A lawyers group has expressed concern over enormous threats to the rule of law in Hong Kong, citing multiple incidents last year as examples.
In the Hong Kong Rule of Law Report 2018, its inaugural report, the Progressive Lawyers Group said the judicial environment in the city changed last year in a way that continuously put pressure on the implementation of the rule of law, the Hong Kong Economic Journal reports.
It said the disqualification of candidates in elections, the co-location arrangement for the Express Rail Link, and the banning of the Hong Kong National Party (HKNP), among other highly controversial incidents, posed risks to what is considered as one of the city’s core values.

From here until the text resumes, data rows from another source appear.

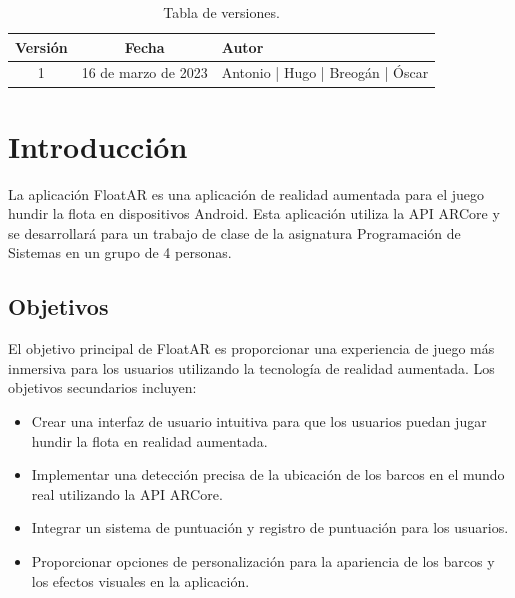 \documentclass[a4paper,openright,12pt]{article}
\begin{document}
\newpage



\tableofcontents

\vspace{5cm}

\begin{flushright}
\begin{table}[hbtp]
\begin{center}

\caption{Tabla de versiones.}
\label{tabla:versiones}
\small
\vspace{1ex}

\begin{tabular}{|c|c|l|}
\hline
Versión & Fecha & Autor \\
\hline \hline
1 & 16 de marzo de 2023 & Antonio | Hugo | Breogán | Óscar\\ \hline
\end{tabular}

\end{center}
\end{table}
\end{flushright}


\newpage
{}


\section{Introducción}\label{cap.introduccion}
La aplicación FloatAR es una aplicación de realidad aumentada para el juego hundir la flota en dispositivos Android. Esta aplicación utiliza la API ARCore y se desarrollará para un trabajo de clase de la asignatura Programación de Sistemas en un grupo de 4 personas.
\subsection{Objetivos}
El objetivo principal de FloatAR es proporcionar una experiencia de juego más inmersiva para los usuarios utilizando la tecnología de realidad aumentada. Los objetivos secundarios incluyen:
\begin{itemize}
\item Crear una interfaz de usuario intuitiva para que los usuarios puedan jugar hundir la flota en realidad aumentada.
\item Implementar una detección precisa de la ubicación de los barcos en el mundo real utilizando la API ARCore.
\item Integrar un sistema de puntuación y registro de puntuación para los usuarios.
\item Proporcionar opciones de personalización para la apariencia de los barcos y los efectos visuales en la aplicación.
\end{itemize}
\end{document}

More developments emerged in the first few months of this year, including the plan to amend the extradition law, legislation of the national anthem law, and rumors about the enactment of Article 23 of the Basic Law, all of which suggest that the progress of the rule of law in Hong Kong will face more hindrances, according to the report, which contains eight chapters and offers nearly 60 recommendations.
The group was formed in January 2015 by Hong Kong lawyers and law students to promote and defend the rule of law, democracy, human rights, freedoms and justice in the city.
Craig Choy Ki, one of the conveners of the lawyers group, said government officials have often misused the term “rule of law” in recent years, thereby muddling society’s understanding of the spirit of the rule of law.
Rule of law is not just about abiding by the law but also covers equality, justice and other values, Choy stressed, adding that it is a duty that every member of the community should defend.
The barrister noted that the government has not come up with a plan to restart political reform since the end of the 2014 Occupy Movement, which he said is a breach of its constitutional duty.
Barrister Billy Li On-yin, another convener of the group, singled out the UGL case, in which former chief executive Leung Chun-ying had been accused of failing to declare confidential payments he received from Australian engineering firm UGL and to pay the corresponding taxes.
The Department of Justice last year decided not to press charges against Leung in connection with the case.
Li slammed the government not reviewing the Prevention of Bribery Ordinance as it had promised, and urged the justice department to reconsider the possibility of initiating prosecution.
He also called Beijing a big threat to Hong Kong’s rule of law, citing the central government’s demand for a report on the banning of the HKNP from Chief Executive Carrie Lam Cheng Yuet-ngor.
Barrister Chris Ng Chung-luen, another convener of the group, said it is preparing the 2019 version of the report to strengthen public awareness of the rule of law, as it continues to monitor the state of the rule of law in the city.